Хитрец Черевин прекрасно знал суть вопроса, но каков же он был бы адъютант, если бы подготовил государева гостя к разговору. Нет, всё произойдёт там, в кабинете.
— По вашему лицу вижу, Пётр Александрович, что службу несёте исправно. Как обычно — плутовство в глазах и под усами — рот на замке. Не иначе, его величество должен быть доволен.
— Не исключено. Но это дело государево, а сейчас попрошу ваше оружие.
Собеседники преодолели постоянно уходящий вправо коридор и упёрлись в дверь, перед которой стояли два арапа в красных мундирах личной охраны. Таких же, как у черкесов, сопровождавших царя на выездах.
Несколько удивившись, Скобелев отстегнул шпагу пехотного образца, которая соответствовала его парадному мундиру.
— Да, друг мой, да… Такие нынче времена, такие правила. — Черевин принял шпагу, передал её одному из арапов и без стука вошёл в невысокую дверь.
Михаил Дмитриевич попытался осмотреться, насколько позволяло скудное электрическое освещение. Как он успел сориентироваться, его привели в правое крыло той башни, которая имела восемь стен. Довольно неожиданный выбор для государевой приёмной.
Словно прочитав мысли Скобелева, Черевин, появившийся в дверном проёме, по-дружески положил ему руку на плечо и негромко произнёс:
— Приёмный кабинет этажом выше, но его величество работает с бумагами и не хочет отвлекаться. Считайте это хорошим знаком, Михаил Дмитриевич…
«Таки что-то знает, чёрт усатый…» — подумал Скобелев и сделал шаг в кабинет.
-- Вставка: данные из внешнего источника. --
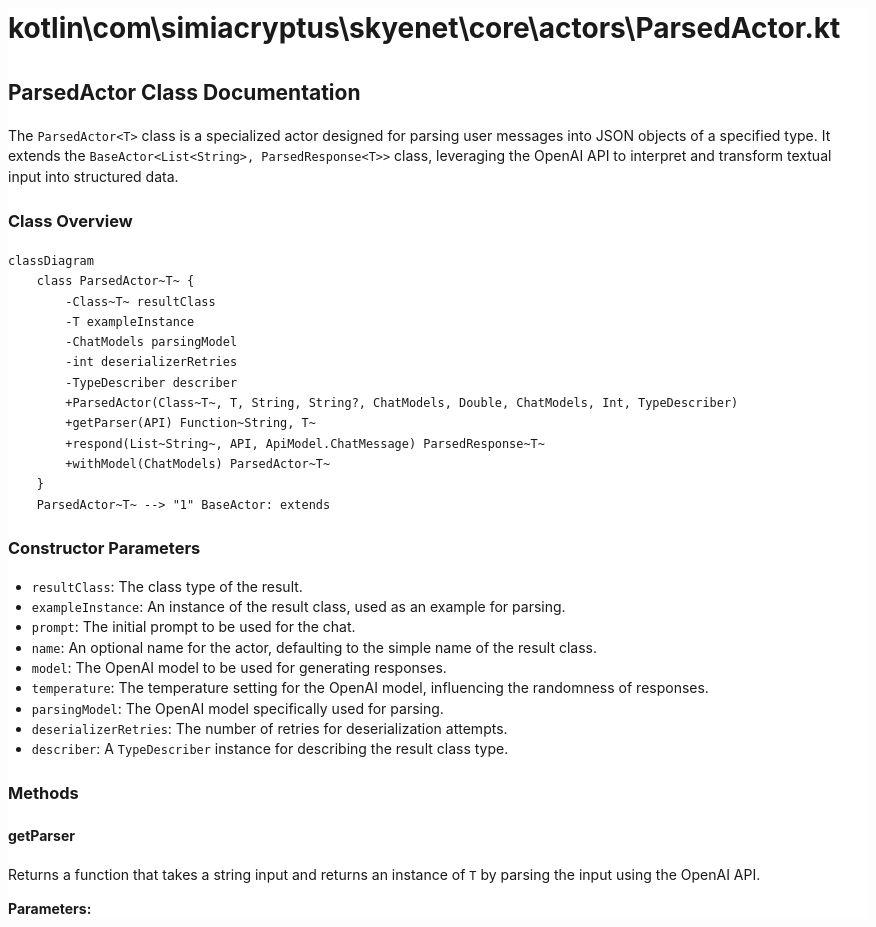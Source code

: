 # kotlin\com\simiacryptus\skyenet\core\actors\ParsedActor.kt

## ParsedActor<T> Class Documentation

The `ParsedActor<T>` class is a specialized actor designed for parsing user messages into JSON objects of a specified type. It extends the
`BaseActor<List<String>, ParsedResponse<T>>` class, leveraging the OpenAI API to interpret and transform textual input into structured data.

### Class Overview

```mermaid
classDiagram
    class ParsedActor~T~ {
        -Class~T~ resultClass
        -T exampleInstance
        -ChatModels parsingModel
        -int deserializerRetries
        -TypeDescriber describer
        +ParsedActor(Class~T~, T, String, String?, ChatModels, Double, ChatModels, Int, TypeDescriber)
        +getParser(API) Function~String, T~
        +respond(List~String~, API, ApiModel.ChatMessage) ParsedResponse~T~
        +withModel(ChatModels) ParsedActor~T~
    }
    ParsedActor~T~ --> "1" BaseActor: extends
```

### Constructor Parameters

- `resultClass`: The class type of the result.
- `exampleInstance`: An instance of the result class, used as an example for parsing.
- `prompt`: The initial prompt to be used for the chat.
- `name`: An optional name for the actor, defaulting to the simple name of the result class.
- `model`: The OpenAI model to be used for generating responses.
- `temperature`: The temperature setting for the OpenAI model, influencing the randomness of responses.
- `parsingModel`: The OpenAI model specifically used for parsing.
- `deserializerRetries`: The number of retries for deserialization attempts.
- `describer`: A `TypeDescriber` instance for describing the result class type.

### Methods

#### getParser

Returns a function that takes a string input and returns an instance of `T` by parsing the input using the OpenAI API.

**Parameters:**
— Генерал от инфантерии Скобелев прибыл по вашему приказанию, ваше величество! — отрапортовал визитёр, как положено по такому случаю, щёлкнув каблуками и вытянувшись по стойке «смирно».
Император, уже предупреждённый о том, что его полководец прибыл, поднялся из-за стола, обитого синим сукном, и, заложив руки за спину, сделал несколько шагов навстречу. Громадный рост хозяина кабинета только подчёркивал стеснённость помещения. Скромная обстановка, несколько картин передвижников на стенах, над каждой из которых висела расписная тарелка.
Взгляд генерала зацепился за портрет со знакомыми чертами лица. Пожилой мужчина запечатлён в своём кресле. За неизменно маленькими очками чётко просматриваются спокойные глаза, излучающие уверенность. На лбу и переносице несколько морщин. В их глубине весь жизненный опыт этого персонажа. Чёрный сюртук почти сливается с тёмным фоном, лишь белоснежные манжеты и воротник выделяются светлыми пятнами.